We are such stuff as dreams are made on, and our little life is rounded with a sleep. — William Shakespeare, The Tempest
An artist must dream in order to create. Whether the artist is conscious or unconscious, art is impossible without expressive and intense envisaging. Sometimes the creative effort will require a most intense and penetrating exploration of the realm of the conscious; at other times, the subconscious pulls one into its seemingly fathomless depths.
This post represents nothing more nor less than a very brief colloquy on the subject of the dream state — whether we are speaking of the full or semi variety — as well as the relationship between art and the subconscious.
The philosophical and religious analysis of the stuff of dreams is that which has filled an untold number of volumes. In my humble opinion, dreams — whenever they may occur, whether during the day or at night, or to whatever extent the individual is awake and “present” or somnolent and “removed” — remain one of the most fascinating aspects of human existence.
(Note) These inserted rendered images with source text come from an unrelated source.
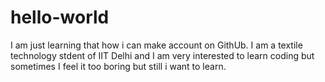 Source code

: # hello-world
I am just learning that how i can make account on GithUb.
I am a textile technology stdent of IIT Delhi and I am very interested to learn coding but sometimes I feel it too boring but still i want to learn.
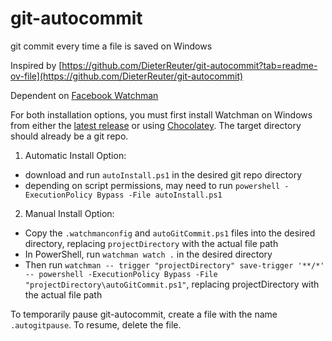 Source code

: # git-autocommit
git commit every time a file is saved on Windows

Inspired by [https://github.com/DieterReuter/git-autocommit?tab=readme-ov-file](https://github.com/DieterReuter/git-autocommit)

Dependent on [Facebook Watchman](https://facebook.github.io/watchman/)

For both installation options, you must first install Watchman on Windows from either the [latest release](https://github.com/facebook/watchman/releases/latest) or using [Chocolatey](https://community.chocolatey.org/packages/watchman). 
The target directory should already be a git repo.

1. Automatic Install Option:
* download and run `autoInstall.ps1` in the desired git repo directory
* depending on script permissions, may need to run `powershell -ExecutionPolicy Bypass -File autoInstall.ps1`
  
2. Manual Install Option:
* Copy the `.watchmanconfig` and `autoGitCommit.ps1` files into the desired directory, replacing `projectDirectory` with the actual file path
* In PowerShell, run `watchman watch .` in the desired directory
* Then run `watchman -- trigger "projectDirectory" save-trigger '**/*' -- powershell -ExecutionPolicy Bypass -File "projectDirectory\autoGitCommit.ps1"`, replacing projectDirectory with the actual file path

To temporarily pause git-autocommit, create a file with the name `.autogitpause`. To resume, delete the file.
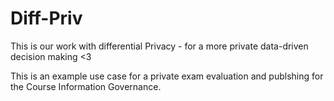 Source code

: # Diff-Priv
This is our work with differential Privacy - for a more private data-driven decision making &lt;3

This is an example use case for a private exam evaluation and publshing for the Course Information Governance.

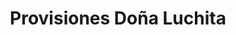 ---
title: "Provisiones Doña Luchita"
url: /nacimiento/provisiones-dona-luchita/
shop: Gemüse & Obst
--- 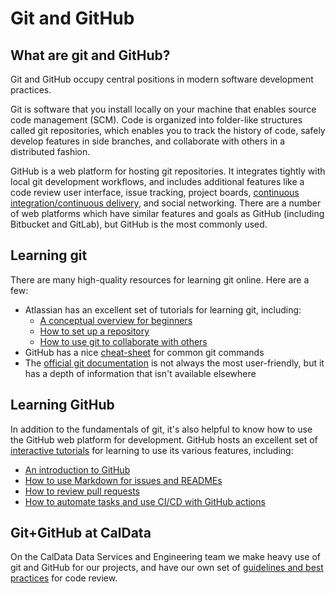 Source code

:# Git and GitHub

## What are git and GitHub?

Git and GitHub occupy central positions in modern software development practices.

Git is software that you install locally on your machine that enables source code management (SCM).
Code is organized into folder-like structures called git repositories,
which enables you to track the history of code,
safely develop features in side branches,
and collaborate with others in a distributed fashion.

GitHub is a web platform for hosting git repositories.
It integrates tightly with local git development workflows,
and includes additional features like a code review user interface,
issue tracking, project boards,
[continuous integration/continuous delivery](https://www.atlassian.com/continuous-delivery/principles/continuous-integration-vs-delivery-vs-deployment),
and social networking.
There are a number of web platforms which have similar features and goals as GitHub
(including Bitbucket and GitLab), but GitHub is the most commonly used.

## Learning git

There are many high-quality resources for learning git online. Here are a few:

* Atlassian has an excellent set of tutorials for learning git, including:
    * [A conceptual overview for beginners](https://www.atlassian.com/git/tutorials/what-is-version-control)
    * [How to set up a repository](https://www.atlassian.com/git/tutorials/setting-up-a-repository)
    * [How to use git to collaborate with others](https://www.atlassian.com/git/tutorials/syncing)
* GitHub has a nice [cheat-sheet](https://education.github.com/git-cheat-sheet-education.pdf) for common git commands
* The [official git documentation](https://git-scm.com/doc) is not always the most user-friendly, but it has a depth of information that isn't available elsewhere

## Learning GitHub

In addition to the fundamentals of git,
it's also helpful to know how to use the GitHub web platform for development.
GitHub hosts an excellent set of [interactive tutorials](https://skills.github.com/)
for learning to use its various features, including:

* [An introduction to GitHub](https://github.com/skills/introduction-to-github)
* [How to use Markdown for issues and READMEs](https://github.com/skills/communicate-using-markdown)
* [How to review pull requests](https://github.com/skills/review-pull-requests)
* [How to automate tasks and use CI/CD with GitHub actions](https://github.com/skills/hello-github-actions)

## Git+GitHub at CalData

On the CalData Data Services and Engineering team we make heavy use of git and GitHub for our projects,
and have our own set of [guidelines and best practices](../code-review.md) for code review.
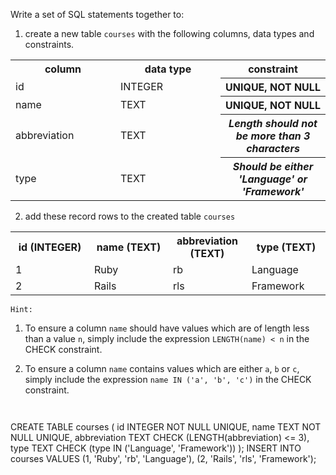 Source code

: Write a set of SQL statements together to:

1. create a new table `courses` with the following columns, data types and constraints.

<table>
    <tr>
        <th width='33%'>column</th>
        <th width='33%'>data type</th>
        <th width='33%'>constraint</th>
    </tr>
    <tr>
        <td width='33%'>id</td>
        <td width='33%'>INTEGER</td>
        <th width='33%'>UNIQUE, NOT NULL</th>
    </tr>
    <tr>
        <td width='33%'>name</td>
        <td width='33%'>TEXT</td>
        <th width='33%'>UNIQUE, NOT NULL</th>
    </tr>
    <tr>
        <td width='33%'>abbreviation</td>
        <td width='33%'>TEXT</td>
        <th width='33%'><i>Length should not be more than 3 characters</i></th>
    </tr>
    <tr>
        <td width='33%'>type</td>
        <td width='33%'>TEXT</td>
        <th width='33%'><i>Should be either 'Language' or 'Framework'</i></th>
    </tr>
</table>

2. add these record rows to the created table `courses`

<table>
    <tr>
        <th width='25%'>id (INTEGER)</th>
        <th width='25%'>name (TEXT)</th>
        <th width='25%'>abbreviation (TEXT)</th>
        <th width='25%'>type (TEXT)</th>
    </tr>
    <tr>
        <td width='25%'>1</td>
        <td width='25%'>Ruby</td>
        <td width='25%'>rb</td>
        <td width='25%'>Language</td>
    </tr>
    <tr>
        <td width='25%'>2</td>
        <td width='25%'>Rails</td>
        <td width='25%'>rls</td>
        <td width='25%'>Framework</td>
    </tr>
</table>

`Hint:`

1. To ensure a column `name` should have values which are of length less than a value `n`, simply include the expression `LENGTH(name) < n` in the CHECK constraint.

2. To ensure a column `name` contains values which are either `a`, `b` or `c`, simply include the expression `name IN ('a', 'b', 'c')` in the CHECK constraint.



<codeblock language="sql" dbName="students3-v1.db" focusTableAfterRun="courses" type="exercise" testMode="fixedInput">
<code>

</code>

<solution>
CREATE TABLE courses (
                        id INTEGER NOT NULL UNIQUE,
                        name TEXT NOT NULL UNIQUE,
                        abbreviation TEXT CHECK (LENGTH(abbreviation) <= 3),
                        type TEXT CHECK (type IN ('Language', 'Framework'))
                     );
INSERT INTO courses VALUES
                     (1, 'Ruby', 'rb', 'Language'),
                     (2, 'Rails', 'rls', 'Framework');
</solution>
</codeblock>
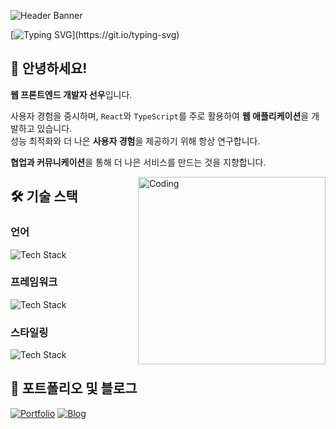 ![Header Banner](https://capsule-render.vercel.app/api?type=waving&color=44475A&height=200&section=header&text=🙋‍♂️&fontSize=70&animation=fadeIn&fontAlign=93&fontColor=FFFFFF)

[![Typing SVG](https://readme-typing-svg.demolab.com?font=Fira+Code&size=30&duration=2500&pause=500&color=44475A&width=1000&lines=const+me+=+%7B+name:+%22sunwoo%22,+role:+%22FE+Developer%22+%7D;me.focus+=+%5B%22Design+%26+Development%22,%22Better+UX%22%5D;)](https://git.io/typing-svg)

## 👋 안녕하세요!
**웹 프론트엔드 개발자 선우**입니다.

사용자 경험을 중시하며, `React`와 `TypeScript`를 주로 활용하여 **웹 애플리케이션**을 개발하고 있습니다.  
성능 최적화와 더 나은 **사용자 경험**을 제공하기 위해 항상 연구합니다.

**협업과 커뮤니케이션**을 통해 더 나은 서비스를 만드는 것을 지향합니다.

<img align="right" alt="Coding" width="300" src="https://media.giphy.com/media/qgQUggAC3Pfv687qPC/giphy.gif">

## 🛠 기술 스택
### 언어
![Tech Stack](https://skillicons.dev/icons?i=javascript,typescript,java,mysql&theme=dark&perline=7)

### 프레임워크
![Tech Stack](https://skillicons.dev/icons?i=react,nextjs&theme=dark&perline=7)

### 스타일링
![Tech Stack](https://skillicons.dev/icons?i=scss,styledcomponents,emotion&theme=dark&perline=7)

## 📌 포트폴리오 및 블로그
<div>

[![Portfolio](https://img.shields.io/badge/PORTFOLIO-2E2E2E?style=for-the-badge&logo=notion&logoColor=white)](https://www.notion.so/iamsunky/1286451dc61180c59f32df7ec9b8ca76)
[![Blog](https://img.shields.io/badge/BLOG-444444?style=for-the-badge&logo=tistory&logoColor=white)](https://itsmesunky.tistory.com)

</div>

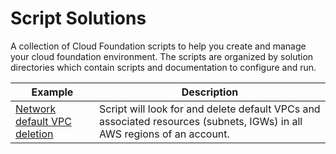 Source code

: # Script Solutions

A collection of Cloud Foundation scripts to help you create and manage your cloud foundation environment. The scripts are organized by solution directories which contain scripts and documentation to configure and run.

| Example | Description |
| -------- | ----------- |
| [Network default VPC  deletion](./network-default-vpc-deletion) | Script will look for and delete default VPCs and associated resources (subnets, IGWs) in all AWS regions of an account. |
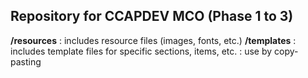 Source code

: ## Repository for CCAPDEV MCO (Phase 1 to 3)

**/resources** : includes resource files (images, fonts, etc.)
**/templates** : includes template files for specific sections, items, etc.
               : use by copy-pasting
And yet a daydream isn't actually a dream, is it?
...Or is it?
Before I note a few short words regarding this subject, it is necessary to first speak of dreams themselves.
Among the countless sites online or in print where one may explore the scientific and metaphysical nature of dreams, two locations stood out for me:
First, Robert Stickgold is an associate professor of psychiatry at Beth Israel Deaconess Medical Center and Harvard Medical School as well as director of the Center for Sleep and Cognition. On Nova’s site, Dr. Stickgold answers a broad range of questions regarding the subject of dreams as a natural constituent of sleep.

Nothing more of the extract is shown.